The topics are as follows:
Seek the promotion days of each brand
Table sale is a promotion and marketing table, and there are duplicate dates in the data, for example, end_date with id 1 is 20180905, start_date with id 2 is 20180903, that is, there are duplicate sales dates with id 1 and id 2, and the promotion days of each brand are calculated (duplicate is not counted)

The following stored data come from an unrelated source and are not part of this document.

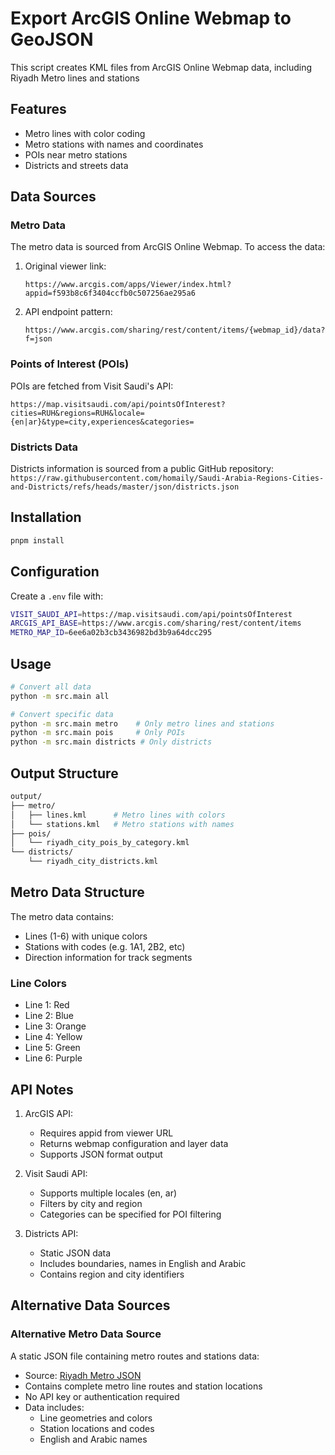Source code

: # Export ArcGIS Online Webmap to GeoJSON

This script creates KML files from ArcGIS Online Webmap data, including Riyadh Metro lines and stations

## Features

- Metro lines with color coding
- Metro stations with names and coordinates
- POIs near metro stations
- Districts and streets data

## Data Sources

### Metro Data

The metro data is sourced from ArcGIS Online Webmap. To access the data:

1. Original viewer link:

   `https://www.arcgis.com/apps/Viewer/index.html?appid=f593b8c6f3404ccfb0c507256ae295a6`

2. API endpoint pattern:

   `https://www.arcgis.com/sharing/rest/content/items/{webmap_id}/data?f=json`

### Points of Interest (POIs)

POIs are fetched from Visit Saudi's API:

`https://map.visitsaudi.com/api/pointsOfInterest?cities=RUH&regions=RUH&locale={en|ar}&type=city,experiences&categories=`

### Districts Data

Districts information is sourced from a public GitHub repository:
`https://raw.githubusercontent.com/homaily/Saudi-Arabia-Regions-Cities-and-Districts/refs/heads/master/json/districts.json`

## Installation

```bash
pnpm install
```

## Configuration

Create a `.env` file with:

```bash
VISIT_SAUDI_API=https://map.visitsaudi.com/api/pointsOfInterest
ARCGIS_API_BASE=https://www.arcgis.com/sharing/rest/content/items
METRO_MAP_ID=6ee6a02b3cb3436982bd3b9a64dcc295
```

## Usage

```bash
# Convert all data
python -m src.main all

# Convert specific data
python -m src.main metro    # Only metro lines and stations
python -m src.main pois     # Only POIs
python -m src.main districts # Only districts
```

## Output Structure

```bash
output/
├── metro/
│   ├── lines.kml      # Metro lines with colors
│   └── stations.kml   # Metro stations with names
├── pois/
│   └── riyadh_city_pois_by_category.kml
└── districts/
    └── riyadh_city_districts.kml
```

## Metro Data Structure

The metro data contains:

- Lines (1-6) with unique colors
- Stations with codes (e.g. 1A1, 2B2, etc)
- Direction information for track segments

### Line Colors

- Line 1: Red
- Line 2: Blue
- Line 3: Orange
- Line 4: Yellow
- Line 5: Green
- Line 6: Purple

## API Notes

1. ArcGIS API:
   - Requires appid from viewer URL
   - Returns webmap configuration and layer data
   - Supports JSON format output

2. Visit Saudi API:
   - Supports multiple locales (en, ar)
   - Filters by city and region
   - Categories can be specified for POI filtering

3. Districts API:
   - Static JSON data
   - Includes boundaries, names in English and Arabic
   - Contains region and city identifiers

## Alternative Data Sources

### Alternative Metro Data Source

A static JSON file containing metro routes and stations data:

- Source: [Riyadh Metro JSON](https://raw.githubusercontent.com/aqar-app/Riyadh-Metro-Routes-and-Stations/refs/heads/main/riyadh_metro.json)
- Contains complete metro line routes and station locations
- No API key or authentication required
- Data includes:
  - Line geometries and colors
  - Station locations and codes
  - English and Arabic names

Table results are as follows:
+------+-------+------------+------------+
| id | brand | start_date | end_date |
+------+-------+------------+------------+
| 1 | nike | 2018-09-01 | 2018-09-05 |
| 2 | nike | 2018-09-03 | 2018-09-06 |
| 3 | nike | 2018-09-09 | 2018-09-15 |
| 4 | oppo | 2018-08-04 | 2018-08-05 |
| 5 | oppo | 2018-08-04 | 2018-08-15 |
| 6 | vivo | 2018-08-15 | 2018-08-21 |
| 7 | vivo | 2018-09-02 | 2018-09-12 |
+------+-------+------------+------------+
The final result should be
brand | all_days |
---|---|
nike | 13 |
oppo | 12 |
vivo | 18 |
Table building statement
-- ----------------------------
-- Table structure for sale
-- ----------------------------
DROP TABLE IF EXISTS `sale`;
CREATE TABLE `sale` (
`id` int(11) DEFAULT NULL,
`brand` varchar(255) DEFAULT NULL,
`start_date` date DEFAULT NULL,
`end_date` date DEFAULT NULL
) ENGINE=InnoDB DEFAULT CHARSET=utf8;
-- ----------------------------
-- Records of sale
-- ----------------------------
INSERT INTO `sale` VALUES (1, 'nike', '2018-09-01', '2018-09-05');
INSERT INTO `sale` VALUES (2, 'nike', '2018-09-03', '2018-09-06');
INSERT INTO `sale` VALUES (3, 'nike', '2018-09-09', '2018-09-15');
INSERT INTO `sale` VALUES (4, 'oppo', '2018-08-04', '2018-08-05');
INSERT INTO `sale` VALUES (5, 'oppo', '2018-08-04', '2018-08-15');
INSERT INTO `sale` VALUES (6, 'vivo', '2018-08-15', '2018-08-21');
INSERT INTO `sale` VALUES (7, 'vivo', '2018-09-02', '2018-09-12');
Mode 1:
The method of using one record under self-association
select brand,sum(end_date-befor_date+1) all_days from
(
select s.id ,
s.brand ,
s.start_date ,
s.end_date ,
if(s.start_date>=ifnull(t.end_date,s.start_date) ,s.start_date,DATE_ADD(t.end_date,interval 1 day) ) as befor_date
from sale s left join (select id+1 as id ,brand,end_date from sale) t on s.id = t.id and s.brand = t.brand
order by s.id
)tmp
group by brand
Running result
+-------+---------+
| brand | all_day |
+-------+---------+
| nike | 13 |
| oppo | 12 |
| vivo | 18 |
+-------+---------+
This method is valid for the table in this topic, but it is not applicable to the records of brands with discontinuous id.
Mode 2:
SELECT a.brand,SUM(
CASE
WHEN a.start_date=b.start_date AND a.end_date=b.end_date
AND NOT EXISTS(
SELECT *
FROM sale c LEFT JOIN sale d ON c.brand=d.brand
WHERE d.brand=a.brand
AND c.start_date=a.start_date
AND c.id<>d.id
AND (d.start_date BETWEEN c.start_date AND c.end_date AND d.end_date>c.end_date
OR
c.start_date BETWEEN d.start_date AND d.end_date AND c.end_date>d.end_date)
)
THEN (a.end_date-a.start_date+1)
WHEN (a.id<>b.id AND b.start_date BETWEEN a.start_date AND a.end_date AND b.end_date>a.end_date ) THEN (b.end_date-a.start_date+1)
ELSE 0 END
) AS all_days
FROM sale a JOIN sale b ON a.brand=b.brand GROUP BY a.brand
Running result
+-------+----------+
| brand | all_days |
+-------+----------+
| nike | 13 |
| oppo | 12 |
| vivo | 18 |
+-------+----------+
In which condition
d.start_date BETWEEN c.start_date AND c.end_date AND d.end_date>c.end_date
OR
c.start_date BETWEEN d.start_date AND d.end_date AND c.end_date>d.end_date
It can be replaced by
c.start_date < d.end_date AND (c.end_date > d.start_date)
The result is also correct
It is also feasible to use the analysis function. I didn't install oracle on my computer for the time being, but I wrote it with mysql.